§ REQUIRED WORK: Repeat the whole listing, keeping every word and every line intact.

§ GIVEN DATA:
▼

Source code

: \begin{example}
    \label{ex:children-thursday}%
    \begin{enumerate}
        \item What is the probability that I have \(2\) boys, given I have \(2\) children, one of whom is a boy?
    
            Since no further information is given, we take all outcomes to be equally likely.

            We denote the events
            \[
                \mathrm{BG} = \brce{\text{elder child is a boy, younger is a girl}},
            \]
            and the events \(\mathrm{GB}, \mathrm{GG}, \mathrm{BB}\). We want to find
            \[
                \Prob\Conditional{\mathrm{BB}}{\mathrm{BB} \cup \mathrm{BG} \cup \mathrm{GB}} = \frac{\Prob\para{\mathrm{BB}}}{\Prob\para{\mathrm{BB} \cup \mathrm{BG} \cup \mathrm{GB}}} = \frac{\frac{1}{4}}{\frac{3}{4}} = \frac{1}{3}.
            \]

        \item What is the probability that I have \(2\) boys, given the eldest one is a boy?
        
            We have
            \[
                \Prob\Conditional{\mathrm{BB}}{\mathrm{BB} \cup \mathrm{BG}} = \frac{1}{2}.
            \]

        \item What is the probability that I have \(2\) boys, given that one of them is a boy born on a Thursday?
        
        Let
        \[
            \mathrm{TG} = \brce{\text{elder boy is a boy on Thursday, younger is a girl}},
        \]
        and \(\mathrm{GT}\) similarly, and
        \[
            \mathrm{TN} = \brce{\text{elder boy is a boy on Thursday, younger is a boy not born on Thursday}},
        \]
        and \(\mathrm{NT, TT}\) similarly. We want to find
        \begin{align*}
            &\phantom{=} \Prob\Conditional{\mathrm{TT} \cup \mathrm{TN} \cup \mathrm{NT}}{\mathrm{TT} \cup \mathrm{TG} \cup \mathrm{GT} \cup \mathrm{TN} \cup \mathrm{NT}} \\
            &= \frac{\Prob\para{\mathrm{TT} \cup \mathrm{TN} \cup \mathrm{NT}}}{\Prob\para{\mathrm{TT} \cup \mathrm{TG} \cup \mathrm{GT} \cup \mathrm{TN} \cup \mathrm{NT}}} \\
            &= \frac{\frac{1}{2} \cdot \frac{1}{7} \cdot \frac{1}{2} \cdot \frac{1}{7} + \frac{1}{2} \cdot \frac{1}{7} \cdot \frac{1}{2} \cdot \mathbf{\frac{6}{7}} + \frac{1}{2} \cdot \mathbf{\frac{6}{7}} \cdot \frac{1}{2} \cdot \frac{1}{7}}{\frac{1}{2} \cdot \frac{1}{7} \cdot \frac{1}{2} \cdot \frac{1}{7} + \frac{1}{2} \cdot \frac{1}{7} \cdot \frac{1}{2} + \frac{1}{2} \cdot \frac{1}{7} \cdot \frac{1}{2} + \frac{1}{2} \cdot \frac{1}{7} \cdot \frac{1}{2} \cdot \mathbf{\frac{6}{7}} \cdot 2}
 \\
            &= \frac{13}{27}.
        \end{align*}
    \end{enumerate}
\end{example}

▲

§ YOUR RESPONSE:
Source code

: \begin{example}
    \label{ex:children-thursday}%
    \begin{enumerate}
        \item What is the probability that I have \(2\) boys, given I have \(2\) children, one of whom is a boy?
    
            Since no further information is given, we take all outcomes to be equally likely.

            We denote the events
            \[
                \mathrm{BG} = \brce{\text{elder child is a boy, younger is a girl}},
            \]
            and the events \(\mathrm{GB}, \mathrm{GG}, \mathrm{BB}\). We want to find
            \[
                \Prob\Conditional{\mathrm{BB}}{\mathrm{BB} \cup \mathrm{BG} \cup \mathrm{GB}} = \frac{\Prob\para{\mathrm{BB}}}{\Prob\para{\mathrm{BB} \cup \mathrm{BG} \cup \mathrm{GB}}} = \frac{\frac{1}{4}}{\frac{3}{4}} = \frac{1}{3}.
            \]

        \item What is the probability that I have \(2\) boys, given the eldest one is a boy?
        
            We have
            \[
                \Prob\Conditional{\mathrm{BB}}{\mathrm{BB} \cup \mathrm{BG}} = \frac{1}{2}.
            \]

        \item What is the probability that I have \(2\) boys, given that one of them is a boy born on a Thursday?
        
        Let
        \[
            \mathrm{TG} = \brce{\text{elder boy is a boy on Thursday, younger is a girl}},
        \]
        and \(\mathrm{GT}\) similarly, and
        \[
            \mathrm{TN} = \brce{\text{elder boy is a boy on Thursday, younger is a boy not born on Thursday}},
        \]
        and \(\mathrm{NT, TT}\) similarly. We want to find
        \begin{align*}
            &\phantom{=} \Prob\Conditional{\mathrm{TT} \cup \mathrm{TN} \cup \mathrm{NT}}{\mathrm{TT} \cup \mathrm{TG} \cup \mathrm{GT} \cup \mathrm{TN} \cup \mathrm{NT}} \\
            &= \frac{\Prob\para{\mathrm{TT} \cup \mathrm{TN} \cup \mathrm{NT}}}{\Prob\para{\mathrm{TT} \cup \mathrm{TG} \cup \mathrm{GT} \cup \mathrm{TN} \cup \mathrm{NT}}} \\
            &= \frac{\frac{1}{2} \cdot \frac{1}{7} \cdot \frac{1}{2} \cdot \frac{1}{7} + \frac{1}{2} \cdot \frac{1}{7} \cdot \frac{1}{2} \cdot \mathbf{\frac{6}{7}} + \frac{1}{2} \cdot \mathbf{\frac{6}{7}} \cdot \frac{1}{2} \cdot \frac{1}{7}}{\frac{1}{2} \cdot \frac{1}{7} \cdot \frac{1}{2} \cdot \frac{1}{7} + \frac{1}{2} \cdot \frac{1}{7} \cdot \frac{1}{2} + \frac{1}{2} \cdot \frac{1}{7} \cdot \frac{1}{2} + \frac{1}{2} \cdot \frac{1}{7} \cdot \frac{1}{2} \cdot \mathbf{\frac{6}{7}} \cdot 2}
 \\
            &= \frac{13}{27}.
        \end{align*}
    \end{enumerate}
\end{example}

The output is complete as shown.